Switchboard, consumer mains and submain in Australia
How Australian low-voltage notes distinguish the service path, consumer mains, main switchboard, submains and distribution boards.
What the terms name
Switchboard, consumer mains and submain are location and path terms. They show where a load schedule, voltage-drop calculation or protection note sits in an Australian installation.
A simple path is: DNSP or service context, consumer mains, main switchboard, submain, distribution board and final subcircuits. A real project may use more detail, but that sequence keeps the installation path clear.
Why the path matters
Load and cable results can be misleading if the board or cable path is unclear. A maximum-demand worksheet needs the right switchboard and load groups. A submain voltage-drop result needs the right voltage, phase arrangement, route length and entered cable data.
Consumer mains and submain wording also changes the review context. A supply-side path may involve DNSP or service conditions. A downstream submain may sit inside the project distribution design. A 230 V final subcircuit, a 400 V three-phase submain and a main switchboard MEN note should not be described as the same generic cable run.

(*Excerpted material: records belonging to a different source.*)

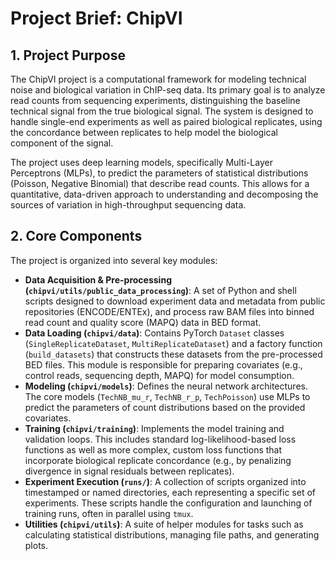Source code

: # Project Brief: ChipVI

## 1. Project Purpose

The ChipVI project is a computational framework for modeling technical noise and biological variation in ChIP-seq data. Its primary goal is to analyze read counts from sequencing experiments, distinguishing the baseline technical signal from the true biological signal. The system is designed to handle single-end experiments as well as paired biological replicates, using the concordance between replicates to help model the biological component of the signal.

The project uses deep learning models, specifically Multi-Layer Perceptrons (MLPs), to predict the parameters of statistical distributions (Poisson, Negative Binomial) that describe read counts. This allows for a quantitative, data-driven approach to understanding and decomposing the sources of variation in high-throughput sequencing data.

## 2. Core Components

The project is organized into several key modules:

*   **Data Acquisition & Pre-processing (`chipvi/utils/public_data_processing`)**: A set of Python and shell scripts designed to download experiment data and metadata from public repositories (ENCODE/ENTEx), and process raw BAM files into binned read count and quality score (MAPQ) data in BED format.
*   **Data Loading (`chipvi/data`)**: Contains PyTorch `Dataset` classes (`SingleReplicateDataset`, `MultiReplicateDataset`) and a factory function (`build_datasets`) that constructs these datasets from the pre-processed BED files. This module is responsible for preparing covariates (e.g., control reads, sequencing depth, MAPQ) for model consumption.
*   **Modeling (`chipvi/models`)**: Defines the neural network architectures. The core models (`TechNB_mu_r`, `TechNB_r_p`, `TechPoisson`) use MLPs to predict the parameters of count distributions based on the provided covariates.
*   **Training (`chipvi/training`)**: Implements the model training and validation loops. This includes standard log-likelihood-based loss functions as well as more complex, custom loss functions that incorporate biological replicate concordance (e.g., by penalizing divergence in signal residuals between replicates).
*   **Experiment Execution (`runs/`)**: A collection of scripts organized into timestamped or named directories, each representing a specific set of experiments. These scripts handle the configuration and launching of training runs, often in parallel using `tmux`.
*   **Utilities (`chipvi/utils`)**: A suite of helper modules for tasks such as calculating statistical distributions, managing file paths, and generating plots.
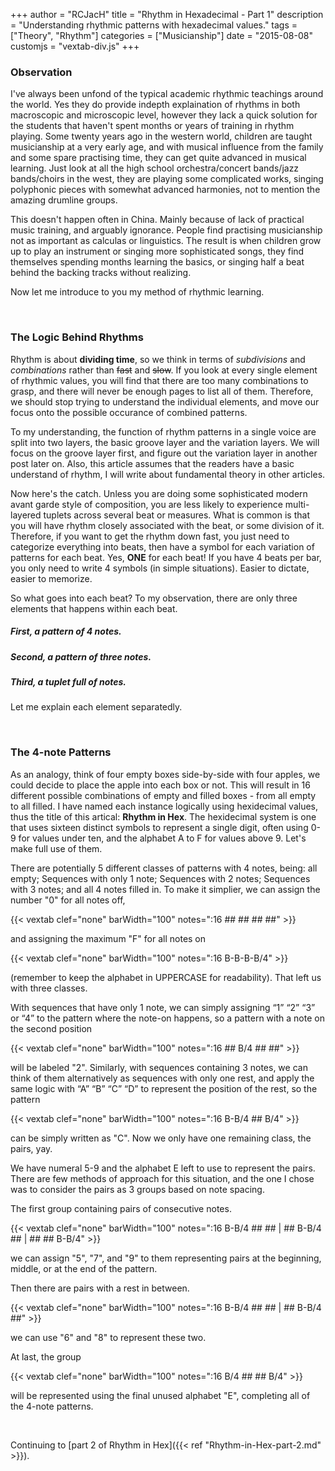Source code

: +++
author = "RCJacH"
title = "Rhythm in Hexadecimal - Part 1"
description = "Understanding rhythmic patterns with hexadecimal values."
tags = ["Theory", "Rhythm"]
categories = ["Musicianship"]
date = "2015-08-08"
customjs = "vextab-div.js"
+++

### Observation

I've always been unfond of the typical academic rhythmic teachings around the world. Yes they do provide indepth explaination of rhythms in both macroscopic and microscopic level, however they lack a quick solution for the students that haven't spent months or years of training in rhythm playing. Some twenty years ago in the western world, children are taught musicianship at a very early age, and with musical influence from the family and some spare practising time, they can get quite advanced in musical learning. Just look at all the high school orchestra/concert bands/jazz bands/choirs in the west, they are playing some complicated works, singing polyphonic pieces with somewhat advanced harmonies, not to mention the amazing drumline groups. 

This doesn't happen often in China. Mainly because of lack of practical music training, and arguably ignorance. People find practising musicianship not as important as calculas or linguistics. The result is when children grow up to play an instrument or singing more sophisticated songs, they find themselves spending months learning the basics, or singing half a beat behind the backing tracks without realizing.

Now let me introduce to you my method of rhythmic learning.

<br>

### The Logic Behind Rhythms

Rhythm is about **dividing time**, so we think in terms of *subdivisions* and *combinations* rather than <del>fast</del> and <del>slow</del>. If you look at every single element of rhythmic values, you will find that there are too many combinations to grasp, and there will never be enough pages to list all of them. Therefore, we should stop trying to understand the individual elements, and move our focus onto the possible occurance of combined patterns.

To my understanding, the function of rhythm patterns in a single voice are split into two layers, the basic groove layer and the variation layers. We will focus on the groove layer first, and figure out the variation layer in another post later on. Also, this article assumes that the readers have a basic understand of rhythm, I will write about fundamental theory in other articles.

Now here's the catch. Unless you are doing some sophisticated modern avant garde style of composition, you are less likely to experience multi-layered tuplets across several beat or measures. What is common is that you will have rhythm closely associated with the beat, or some division of it. Therefore, if you want to get the rhythm down fast, you just need to categorize everything into beats, then have a symbol for each variation of patterns for each beat. Yes, **ONE** for each beat! If you have 4 beats per bar, you only need to write 4 symbols (in simple situations). Easier to dictate, easier to memorize.

So what goes into each beat? To my observation, there are only three elements that happens within each beat. 

##### First, a pattern of 4 notes.

##### Second, a pattern of three notes.

##### Third, a tuplet full of notes.

Let me explain each element separatedly.

<br>

### The 4-note Patterns

As an analogy, think of four empty boxes side-by-side with four apples, we could decide to place the apple into each box or not. This will result in 16 different possible combinations of empty and filled boxes - from all empty to all filled. I have named each instance logically using hexidecimal values, thus the title of this artical: **Rhythm in Hex**. The hexidecimal system is one that uses sixteen distinct symbols to represent a single digit, often using 0-9 for values under ten, and the alphabet A to F for values above 9. Let's make full use of them.

There are potentially 5 different classes of patterns with 4 notes, being: all empty; Sequences with only 1 note; Sequences with 2 notes; Sequences with 3 notes; and all 4 notes filled in. To make it simplier, we can assign the number "0" for all notes off,

<!-- ![XXXX](/img/rhythm/n0.png) -->
{{< vextab clef="none" barWidth="100" notes=":16 ## ## ## ##" >}}

and assigning the maximum "F" for all notes on

<!-- ![1234](/img/rhythm/nF.png) -->
{{< vextab clef="none" barWidth="100" notes=":16 B-B-B-B/4" >}}

(remember to keep the alphabet in UPPERCASE for readability). That left us with three classes.

With sequences that have only 1 note, we can simply assigning “1” “2” “3” or “4” to the pattern where the note-on happens, so a pattern with a note on the second position

<!-- ![X2XX](/img/rhythm/n2.png) -->
{{< vextab clef="none" barWidth="100" notes=":16 ## B/4 ## ##" >}}

will be labeled "2". Similarly, with sequences containing 3 notes, we can think of them alternatively as sequences with only one rest, and apply the same logic with “A” “B” “C” “D” to represent the position of the rest, so the pattern

<!-- ![12X4](/img/rhythm/nC.png) -->
{{< vextab clef="none" barWidth="100" notes=":16 B-B/4 ## B/4" >}}

can be simply written as "C". Now we only have one remaining class, the pairs, yay.

We have numeral 5-9 and the alphabet E left to use to represent the pairs. There are few methods of approach for this situation, and the one I chose was to consider the pairs as 3 groups based on note spacing. 


The first group containing pairs of consecutive notes. 

<!-- ![12XX](/img/rhythm/n5.png)![X23X](/img/rhythm/n7.png)![XX34](/img/rhythm/n9.png) -->
{{< vextab clef="none" barWidth="100" notes=":16 B-B/4 ## ## | ## B-B/4 ## | ## ## B-B/4" >}}

we can assign "5", "7", and "9" to them representing pairs at the beginning, middle, or at the end of the pattern.


Then there are pairs with a rest in between.

<!-- ![1X3X](/img/rhythm/n6.png) ![X2X4](/img/rhythm/n8.png) -->
{{< vextab clef="none" barWidth="100" notes=":16 B-B/4 ## ## | ## B-B/4 ##" >}}

we can use "6" and "8" to represent these two. 


At last, the group 

{{< vextab clef="none" barWidth="100" notes=":16 B/4 ## ## B/4" >}}

<!-- ![1XX4](/img/rhythm/nE.png) -->
will be represented using the final unused alphabet "E", completing all of the 4-note patterns.

<br>

Continuing to [part 2 of Rhythm in Hex]({{< ref "Rhythm-in-Hex-part-2.md" >}}).

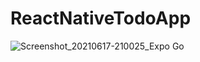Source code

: # ReactNativeTodoApp

![Screenshot_20210617-210025_Expo Go](https://user-images.githubusercontent.com/39657409/122428469-8acf4d00-cfaf-11eb-9ebe-04e697df2944.jpg)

| Term | What it usually identifies | Values to keep beside it |
|---|---|---|
| DNSP or service context | Network-facing supply condition or service basis. | Supply capacity, connection conditions and project documents. |
| Consumer mains | Supply path into the installation. | Voltage basis, route length, source conditions and DNSP notes where relevant. |
| Main switchboard | Main board where load groups, protection and MEN context may be organised. | Board label, phase arrangement, load groups and protective-device context. |
| Submain | Downstream supply path between boards or distribution points. | Cable data, route length, load basis and voltage-drop allowance. |
| Distribution board | Downstream board serving final subcircuits or local loads. | Board label, circuit list, phase allocation and protective devices. |
| Final subcircuit | Circuit from a board to the load or outlet group. | Load current, protective device, cable route and voltage-drop basis. |
Consumer mains vs submain
Consumer mains and submain can both be cable-path terms, but they are not interchangeable labels. Consumer mains points toward the supply path into the installation. Submain points toward downstream distribution between boards or sections of the installation.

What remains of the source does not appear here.